At first look, Paul Ryan and I would seem to have nothing in common. He's a Midwestern Republican, I'm a California Democrat. He's a 42 year old member of Congress, I'm a 53 year old housewife. He's a Catholic, I'm Episcopalian (aka Catholic Lite -- all the tradition, half the guilt). He's extremely fit and works out, I...well, I think you get the idea. grimaces
But there's something very important that Ryan and I do have in common -- and it's something that he would like no one to ever have in common with him again.
Let's go back to 1970, end of April. (I don't remember the exact date.) I was 11 years old. My father worked at a grocery store not far from our house on the noon to 9 (closing) shift, and would often come home for his dinner break in the mid-afternoon. My mom, who worked at the local newspaper in the Classified Ads department, got home in the late afternoon.
My father and I were quite close -- I was actually named for him (a feminization of his first name and a shortened version of his middle name). He'd come home about the same time I got home from school (we lived right behind my elementary school; I could watch cartoons till I heard the first bell ring, then tear out the back door, run across the big lawn, and be in class well before the second bell), I'd make myself a snack, and we'd sit at the table and chat about how my day was, what I was learning in school, how I liked my teacher, and so forth. It was the kind of conversation he had trouble having with my older brother, who was 17 and feeling the need to pull away from parental supervision. And as the last of the kids, I think he wanted to make sure he got things right.
After he was finished eating, he headed back to work. I went to the family room to watch TV. My brother came home from his after-school activities. My mom got off the bus from work, and was starting to make dinner preparations.
Oddly enough, Dad came home a short time after Mom did. He didn't feel well when he got back to work, and threw up in the employee restroom so they sent him home. He figured he had a touch of the flu and went to lay down in his bedroom.
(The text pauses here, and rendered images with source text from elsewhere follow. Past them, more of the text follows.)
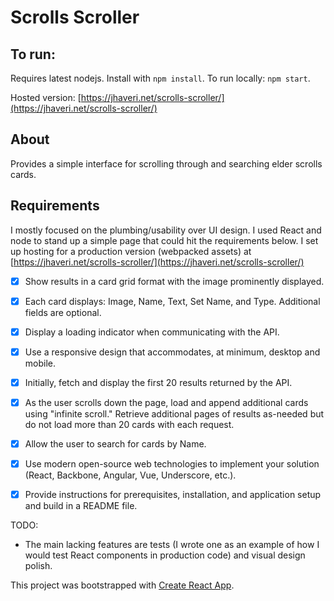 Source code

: # Scrolls Scroller

## To run:

Requires latest nodejs. Install with ```npm install```. To run locally: ```npm start```.

Hosted version: [https://jhaveri.net/scrolls-scroller/](https://jhaveri.net/scrolls-scroller/)

## About

Provides a simple interface for scrolling through and searching elder scrolls cards.

## Requirements

I mostly focused on the plumbing/usability over UI design.  I used React and
node to stand up a simple page that could hit the requirements below.  I set up
hosting for a production version (webpacked assets) at
[https://jhaveri.net/scrolls-scroller/](https://jhaveri.net/scrolls-scroller/)

- [x] Show results in a card grid format with the image prominently displayed.
- [x] Each card displays: Image, Name, Text, Set Name, and Type. Additional fields are optional.
- [x] Display a loading indicator when communicating with the API.
- [x] Use a responsive design that accommodates, at minimum, desktop and mobile.
- [x] Initially, fetch and display the first 20 results returned by the API.
- [x] As the user scrolls down the page, load and append additional cards using "infinite scroll." Retrieve additional pages of results as-needed but do not load more than 20 cards with each request.
- [x] Allow the user to search for cards by Name.
- [x] Use modern open-source web technologies to implement your solution (React, Backbone, Angular, Vue, Underscore, etc.).
- [x] Provide instructions for prerequisites, installation, and application setup and build in a README file.


TODO:
- The main lacking features are tests (I wrote one as an example of how I would test React
components in production code) and visual design polish.

This project was bootstrapped with [Create React App](https://github.com/facebook/create-react-app).
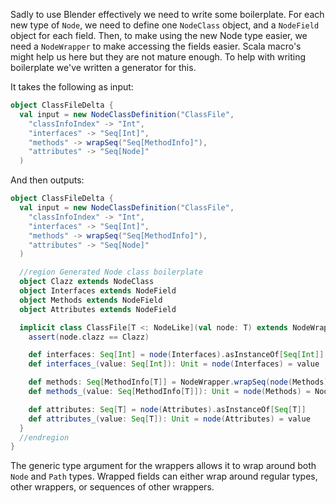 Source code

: Sadly to use Blender effectively we need to write some boilerplate. For each new type of `Node`, we need to define one `NodeClass` object, and a `NodeField` object for each field. Then, to make using the new Node type easier, we need a `NodeWrapper` to make accessing the fields easier. Scala macro's might help us here but they are not mature enough. To help with writing boilerplate we've written a generator for this.

It takes the following as input:
```scala
object ClassFileDelta {
  val input = new NodeClassDefinition("ClassFile", 
    "classInfoIndex" -> "Int",
    "interfaces" -> "Seq[Int]",
    "methods" -> wrapSeq("Seq[MethodInfo]"),
    "attributes" -> "Seq[Node]"
  )
```
And then outputs:
```scala
object ClassFileDelta {
  val input = new NodeClassDefinition("ClassFile", 
    "classInfoIndex" -> "Int",
    "interfaces" -> "Seq[Int]",
    "methods" -> wrapSeq("Seq[MethodInfo]"),
    "attributes" -> "Seq[Node]"
  )

  //region Generated Node class boilerplate
  object Clazz extends NodeClass
  object Interfaces extends NodeField
  object Methods extends NodeField
  object Attributes extends NodeField

  implicit class ClassFile[T <: NodeLike](val node: T) extends NodeWrapper {
    assert(node.clazz == Clazz)

    def interfaces: Seq[Int] = node(Interfaces).asInstanceOf[Seq[Int]]
    def interfaces_(value: Seq[Int]): Unit = node(Interfaces) = value

    def methods: Seq[MethodInfo[T]] = NodeWrapper.wrapSeq(node(Methods).asInstanceOf[Seq[T]])
    def methods_(value: Seq[MethodInfo[T]]): Unit = node(Methods) = NodeWrapper.unwrapSeq(value)

    def attributes: Seq[T] = node(Attributes).asInstanceOf[Seq[T]]
    def attributes_(value: Seq[T]): Unit = node(Attributes) = value
  }  
  //endregion
}
```

The generic type argument for the wrappers allows it to wrap around both `Node` and `Path` types. Wrapped fields can either wrap around regular types, other wrappers, or sequences of other wrappers. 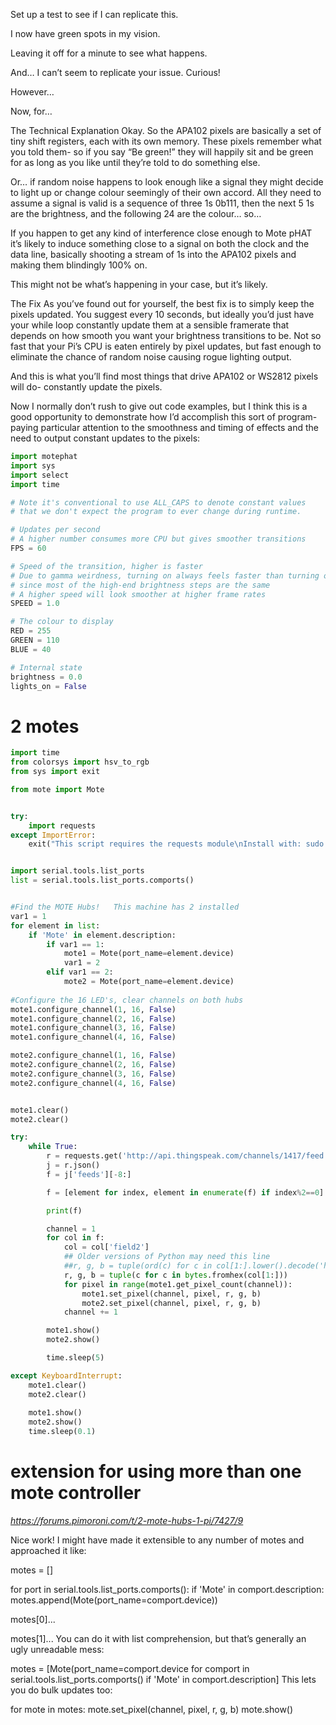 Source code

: Set up a test to see if I can replicate this.

I now have green spots in my vision.

Leaving it off for a minute to see what happens.

And… I can’t seem to replicate your issue. Curious!

However…

Now, for…

The Technical Explanation
Okay. So the APA102 pixels are basically a set of tiny shift registers, each with its own memory. These pixels remember what you told them- so if you say “Be green!” they will happily sit and be green for as long as you like until they’re told to do something else.

Or… if random noise happens to look enough like a signal they might decide to light up or change colour seemingly of their own accord. All they need to assume a signal is valid is a sequence of three 1s 0b111, then the next 5 1s are the brightness, and the following 24 are the colour… so…

If you happen to get any kind of interference close enough to Mote pHAT it’s likely to induce something close to a signal on both the clock and the data line, basically shooting a stream of 1s into the APA102 pixels and making them blindingly 100% on.

This might not be what’s happening in your case, but it’s likely.

The Fix
As you’ve found out for yourself, the best fix is to simply keep the pixels updated. You suggest every 10 seconds, but ideally you’d just have your while loop constantly update them at a sensible framerate that depends on how smooth you want your brightness transitions to be. Not so fast that your Pi’s CPU is eaten entirely by pixel updates, but fast enough to eliminate the chance of random noise causing rogue lighting output.

And this is what you’ll find most things that drive APA102 or WS2812 pixels will do- constantly update the pixels.

Now I normally don’t rush to give out code examples, but I think this is a good opportunity to demonstrate how I’d accomplish this sort of program- paying particular attention to the smoothness and timing of effects and the need to output constant updates to the pixels:

```python
import motephat
import sys
import select
import time

# Note it's conventional to use ALL_CAPS to denote constant values
# that we don't expect the program to ever change during runtime.

# Updates per second
# A higher number consumes more CPU but gives smoother transitions
FPS = 60

# Speed of the transition, higher is faster
# Due to gamma weirdness, turning on always feels faster than turning off
# since most of the high-end brightness steps are the same
# A higher speed will look smoother at higher frame rates
SPEED = 1.0

# The colour to display
RED = 255
GREEN = 110
BLUE = 40

# Internal state
brightness = 0.0
lights_on = False
```

# 2 motes

```python
import time
from colorsys import hsv_to_rgb
from sys import exit

from mote import Mote


try:
    import requests
except ImportError:
    exit("This script requires the requests module\nInstall with: sudo pip install requests")


import serial.tools.list_ports
list = serial.tools.list_ports.comports()


#Find the MOTE Hubs!   This machine has 2 installed
var1 = 1
for element in list:
    if 'Mote' in element.description:
        if var1 == 1:
            mote1 = Mote(port_name=element.device)
            var1 = 2
        elif var1 == 2:
            mote2 = Mote(port_name=element.device)
 
#Configure the 16 LED's, clear channels on both hubs
mote1.configure_channel(1, 16, False)
mote1.configure_channel(2, 16, False)
mote1.configure_channel(3, 16, False)
mote1.configure_channel(4, 16, False)

mote2.configure_channel(1, 16, False)
mote2.configure_channel(2, 16, False)
mote2.configure_channel(3, 16, False)
mote2.configure_channel(4, 16, False)


mote1.clear()
mote2.clear()

try:
    while True:
        r = requests.get('http://api.thingspeak.com/channels/1417/feed.json')
        j = r.json()
        f = j['feeds'][-8:]

        f = [element for index, element in enumerate(f) if index%2==0]

        print(f)

        channel = 1
        for col in f:
            col = col['field2']
            ## Older versions of Python may need this line
            ##r, g, b = tuple(ord(c) for c in col[1:].lower().decode('hex'))
            r, g, b = tuple(c for c in bytes.fromhex(col[1:]))
            for pixel in range(mote1.get_pixel_count(channel)):
                mote1.set_pixel(channel, pixel, r, g, b)
                mote2.set_pixel(channel, pixel, r, g, b)
            channel += 1        

        mote1.show()
        mote2.show()

        time.sleep(5)

except KeyboardInterrupt:
    mote1.clear()
    mote2.clear()
    
    mote1.show()
    mote2.show()
    time.sleep(0.1)
```

# extension for using more than one mote controller 
_https://forums.pimoroni.com/t/2-mote-hubs-1-pi/7427/9_

Nice work! I might have made it extensible to any number of motes and approached it like:

motes = []

for port in serial.tools.list_ports.comports():
    if 'Mote' in comport.description:
        motes.append(Mote(port_name=comport.device))

motes[0]...

motes[1]...
You can do it with list comprehension, but that’s generally an ugly unreadable mess:

motes = [Mote(port_name=comport.device for comport in serial.tools.list_ports.comports() if 'Mote' in comport.description]
This lets you do bulk updates too:

for mote in motes:
    mote.set_pixel(channel, pixel, r, g, b)
    mote.show()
That was the last time I ever saw him.
In bed, he suffered a massive coronary. In later years I found out he was technically "dead" at that time, but in 1970 there was no concept of "brain dead" or "living wills" or any of the things we take for granted. The ambulance drivers who showed up to get him "revived" him, in that they got him breathing and the heart going...but he was in an irreversible coma until he finally "died" (I guess for the second time) on July 30, 1970 at the age of 47.
I won't go into the details of what my family went through, and how for those three months I didn't really have a parent at all...I know that affected my life in a major way.
But like me, Paul Ryan lost a parent -- a father -- at a young age; he was 15 when his father died. And like my family, his family got Social Security survivor's benefits. He was able to save his benefits and use those to pay for his college education at Miami University in Ohio. For my family, the survivor's benefits helped my mom pay the mortgage on our house -- she had a good job but it would have been a lot harder to make the payments, even in the 1970s -- and provided extras like going to Girl Scout camp and church ski trips, my new bike in 8th grade, my second sister's wedding, and all sorts of other "frivolities" that make life a little better.
And Paul Ryan, with his proposed cuts to Social Security, would like to see no other child to have the same benefits that he, and I, and many other children were able to receive.
This is just one reason why we need to support the re-election of Barack Obama, and to support the election of Democrats in the House and Senate, to derail these plans of Ryan's and others that would leave millions of American children in poverty.
Oh, one more thing, my dad was in the Navy during WWII -- I don't think he went off to war for his children and millions of others to be left destitute due to a twist of fate.
10:51 PM PT: Just wanted to say thank you to all for taking the time to read this, for your support, your tips and Recs, and your wonderful comments. I never realized how many of us share that same commonality with Paul Ryan, that of a parent dying well before their time. Some of the comments made me smile, some made me blush, and others made me weep openly. We now know clearly who, and what, we're up against, and it's time to get to work.
I hold you all in my heart, tonight and for the months to come.